La belle lumière, Angélique Villeneuve

Le magnifique parcours d’une mère pour sauver sa fille, un roman inoubliable

L’auteur porte un regard émouvant et réaliste sur la vie de Kate Keller, la mère passionnée et attentive d’Helen, cette enfant sauvage et folle, sourde muette et aveugle que tous lui conseillent de placer à l’asile.

Cette enfant c’est Helen Keller, devenue la première femme handicapée à réussir un diplôme universitaire, auteure prolifique, elle crée une fondation pour personnes handicapées et milite au sein de mouvements socialistes, féministes et pacifistes, elle voyage dans le monde entier pour défendre les personnes handicapées.
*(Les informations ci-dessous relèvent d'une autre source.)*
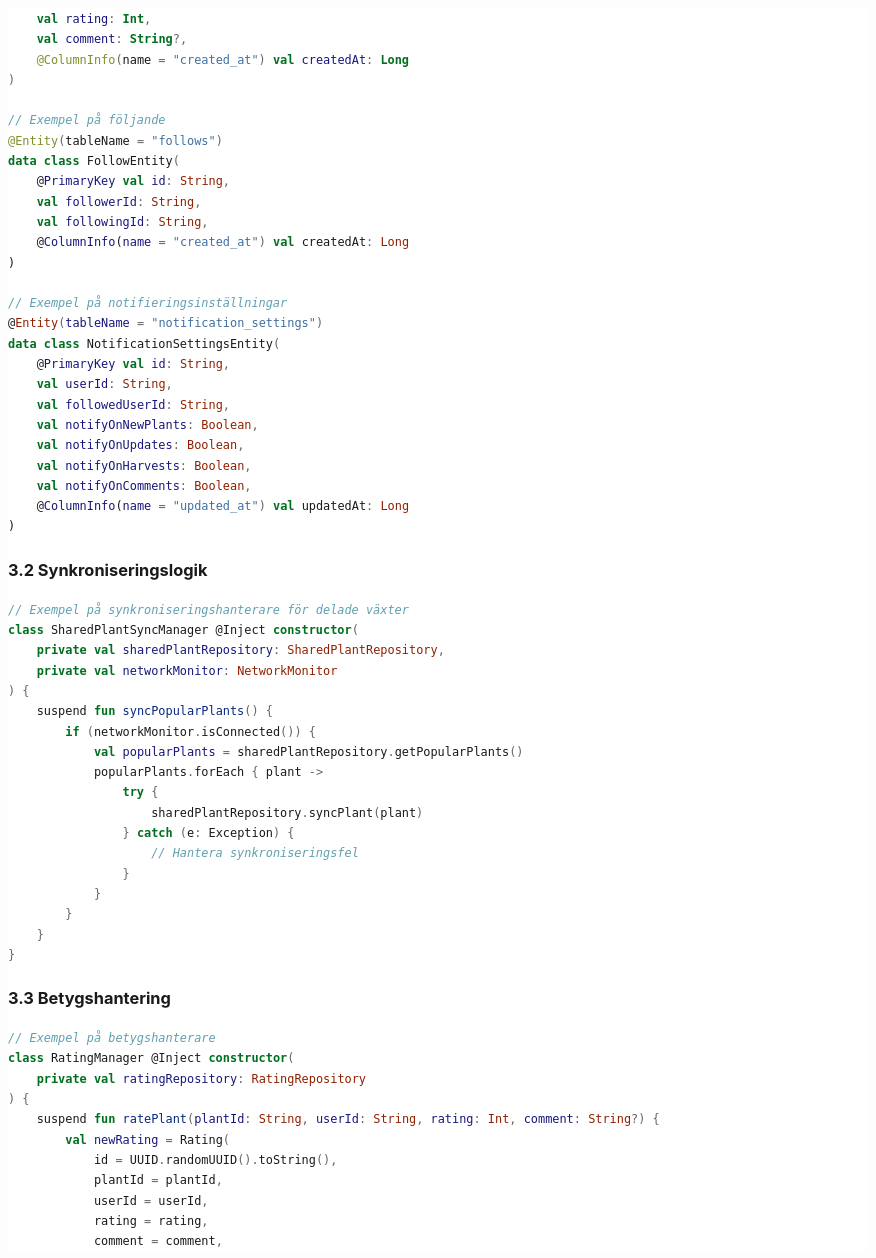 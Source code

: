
 ```kotlin
    val rating: Int,
    val comment: String?,
    @ColumnInfo(name = "created_at") val createdAt: Long
)

// Exempel på följande
@Entity(tableName = "follows")
data class FollowEntity(
    @PrimaryKey val id: String,
    val followerId: String,
    val followingId: String,
    @ColumnInfo(name = "created_at") val createdAt: Long
)

// Exempel på notifieringsinställningar
@Entity(tableName = "notification_settings")
data class NotificationSettingsEntity(
    @PrimaryKey val id: String,
    val userId: String,
    val followedUserId: String,
    val notifyOnNewPlants: Boolean,
    val notifyOnUpdates: Boolean,
    val notifyOnHarvests: Boolean,
    val notifyOnComments: Boolean,
    @ColumnInfo(name = "updated_at") val updatedAt: Long
)
```

### 3.2 Synkroniseringslogik
```kotlin
// Exempel på synkroniseringshanterare för delade växter
class SharedPlantSyncManager @Inject constructor(
    private val sharedPlantRepository: SharedPlantRepository,
    private val networkMonitor: NetworkMonitor
) {
    suspend fun syncPopularPlants() {
        if (networkMonitor.isConnected()) {
            val popularPlants = sharedPlantRepository.getPopularPlants()
            popularPlants.forEach { plant ->
                try {
                    sharedPlantRepository.syncPlant(plant)
                } catch (e: Exception) {
                    // Hantera synkroniseringsfel
                }
            }
        }
    }
}
```

### 3.3 Betygshantering
```kotlin
// Exempel på betygshanterare
class RatingManager @Inject constructor(
    private val ratingRepository: RatingRepository
) {
    suspend fun ratePlant(plantId: String, userId: String, rating: Int, comment: String?) {
        val newRating = Rating(
            id = UUID.randomUUID().toString(),
            plantId = plantId,
            userId = userId,
            rating = rating,
            comment = comment,
```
En Alabama en 1880, Kate a quitté ses parents pour suivre Arthur, ce veuf de vingt ans son ainé. Mais la vie n’est pas facile pour cette jeune femme qui sait bien qu’elle ne prendra jamais la place de la première épouse trop tôt disparue. La naissance de son premier enfant est vécue comme une fête. Helen est un bébé comme les autres, aimée de ses parents, élevée dans cette grande maison au bord de la rivière. Jusqu’à ces journées de fièvre qui  laissent la mère et la fille exsangues et changent à jamais le cours de leurs vies. Helen a dix-neuf mois.

Vont suivre des années de recherche tous azimuts pour cette mère aussi obstinée que pugnace, médecins, oculistes, médecines alternative, eaux miraculeuses ou plantes qui guérissent, tout y passe, rien n’y fait. L’enfant grandit, sauvage, exigeante, indocile.

La relation quasi-charnelle et si forte qu’elle a avec sa fille lui dit qu’elle peut faire quelque chose pour elle. Alors Kate s’obstine, laisse Helen vivre, toucher, crier, mordre, blesser, fuir. Kate cherche et trouve enfin une école pour malentendants et aveugles, l’école Perkins à Boston et convainc son époux de faire venir Ann Sullivan, une jeune femme qui prend en charge l’éducation d’Helen. Plus qu’éduquer, il lui faudra dompter la jeune Helen, et soumettre à rude épreuve ces parents aimants qui ne comprennent pas forcément la difficulté et l’exigence de cette éducation.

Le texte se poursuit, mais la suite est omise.